The house is a classic late 1880s Melbourne terrace, but until recently, the interiors told a different story.
‘The unusual configuration of the existing house precipitated an extended conversation with the owners about what initially attracted them to the property,’ says director Andrew Simpson. ‘We were fascinated by their admission of being Italophiles, with a fondness for the landscape of Tuscany where they were married.’
This conversation inspired the extension, which features elements of 15th century Italian architecture evident in the existing home. ‘The siting of the building at the top of a hill, the central courtyard, the line of pencil pines, the use of water, and the importance of landscape all contributed to this inference,’ says Andrew.

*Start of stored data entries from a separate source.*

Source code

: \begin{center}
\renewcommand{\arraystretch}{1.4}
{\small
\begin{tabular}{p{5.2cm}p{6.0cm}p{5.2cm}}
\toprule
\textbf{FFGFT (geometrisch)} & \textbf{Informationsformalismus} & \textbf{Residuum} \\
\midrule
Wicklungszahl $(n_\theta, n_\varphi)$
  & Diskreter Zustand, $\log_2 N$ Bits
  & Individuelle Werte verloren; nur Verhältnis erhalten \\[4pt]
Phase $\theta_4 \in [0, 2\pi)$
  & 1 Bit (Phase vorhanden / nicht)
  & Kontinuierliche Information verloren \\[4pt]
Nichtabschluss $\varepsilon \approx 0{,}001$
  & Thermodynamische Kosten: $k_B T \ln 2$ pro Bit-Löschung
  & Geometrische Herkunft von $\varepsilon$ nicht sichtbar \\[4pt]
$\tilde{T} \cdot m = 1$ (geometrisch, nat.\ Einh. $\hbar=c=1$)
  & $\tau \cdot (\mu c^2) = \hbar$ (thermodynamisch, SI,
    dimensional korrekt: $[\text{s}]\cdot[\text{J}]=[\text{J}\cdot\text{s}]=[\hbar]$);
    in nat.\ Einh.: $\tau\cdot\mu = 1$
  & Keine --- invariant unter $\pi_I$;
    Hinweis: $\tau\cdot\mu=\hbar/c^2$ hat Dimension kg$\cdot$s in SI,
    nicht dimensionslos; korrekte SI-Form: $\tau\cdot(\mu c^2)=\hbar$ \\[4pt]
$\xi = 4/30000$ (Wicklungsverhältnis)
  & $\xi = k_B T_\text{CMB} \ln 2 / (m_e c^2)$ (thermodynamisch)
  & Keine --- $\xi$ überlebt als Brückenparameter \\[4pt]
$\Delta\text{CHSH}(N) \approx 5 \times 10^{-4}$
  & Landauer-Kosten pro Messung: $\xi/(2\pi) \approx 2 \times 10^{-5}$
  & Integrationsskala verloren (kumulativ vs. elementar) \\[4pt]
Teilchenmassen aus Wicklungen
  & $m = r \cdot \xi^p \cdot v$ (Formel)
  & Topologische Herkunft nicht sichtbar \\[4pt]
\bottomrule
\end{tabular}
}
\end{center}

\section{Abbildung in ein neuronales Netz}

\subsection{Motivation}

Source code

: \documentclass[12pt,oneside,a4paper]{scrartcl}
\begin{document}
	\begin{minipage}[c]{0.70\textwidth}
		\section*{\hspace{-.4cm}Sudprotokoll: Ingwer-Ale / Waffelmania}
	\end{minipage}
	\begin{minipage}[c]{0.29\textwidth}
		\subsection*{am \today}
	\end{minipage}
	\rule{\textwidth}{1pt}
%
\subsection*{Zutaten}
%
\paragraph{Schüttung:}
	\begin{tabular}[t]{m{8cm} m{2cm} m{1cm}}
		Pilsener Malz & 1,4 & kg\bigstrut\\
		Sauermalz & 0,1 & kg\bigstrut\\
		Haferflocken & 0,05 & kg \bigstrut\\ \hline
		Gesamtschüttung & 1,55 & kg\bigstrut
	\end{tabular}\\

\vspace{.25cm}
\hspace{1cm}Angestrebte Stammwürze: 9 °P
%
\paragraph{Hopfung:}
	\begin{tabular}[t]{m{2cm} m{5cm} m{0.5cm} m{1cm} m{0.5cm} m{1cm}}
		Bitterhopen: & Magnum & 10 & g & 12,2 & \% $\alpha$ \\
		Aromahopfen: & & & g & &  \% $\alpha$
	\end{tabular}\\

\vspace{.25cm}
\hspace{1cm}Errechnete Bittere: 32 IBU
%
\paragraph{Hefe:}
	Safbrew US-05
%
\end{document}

There was also sufficient space on the block for a significant garden (unusual for an inner city property!), which the architects capitalised on in collaboration with garden designer Renata Fairhall.
Renovations saw the front portion of the house essentially restored, while additions in the centre were demolished. In their place, the architects designed a contemporary extension mirroring the generous proportions of the original home. ‘The geometry creates varied spatial experiences, expansion and contraction horizontally and vertically, reinforcing the series of stepped courtyards,’ says Andrew.
The material palette similarly reflects the rich warmth of the original dwelling, but with a contemporary edge, incorporating cedar wall and ceiling linings, American oak joinery and floorboards, concrete bench tops and splash backs, handmade brass sinks, limestone and bluestone paving, and charred silvertop ash cladding!
The age and layout of this home provided numerous challenges, including what to do with the awkwardly-located existing pool. Andrew Simpson Architects’ response – turn this into a water storage solution!
Much of the former pool now provides 40,000 litres of water storage to the home, while the small remaining portion serves as a planter for a deciduous crepe myrtle in the central courtyard.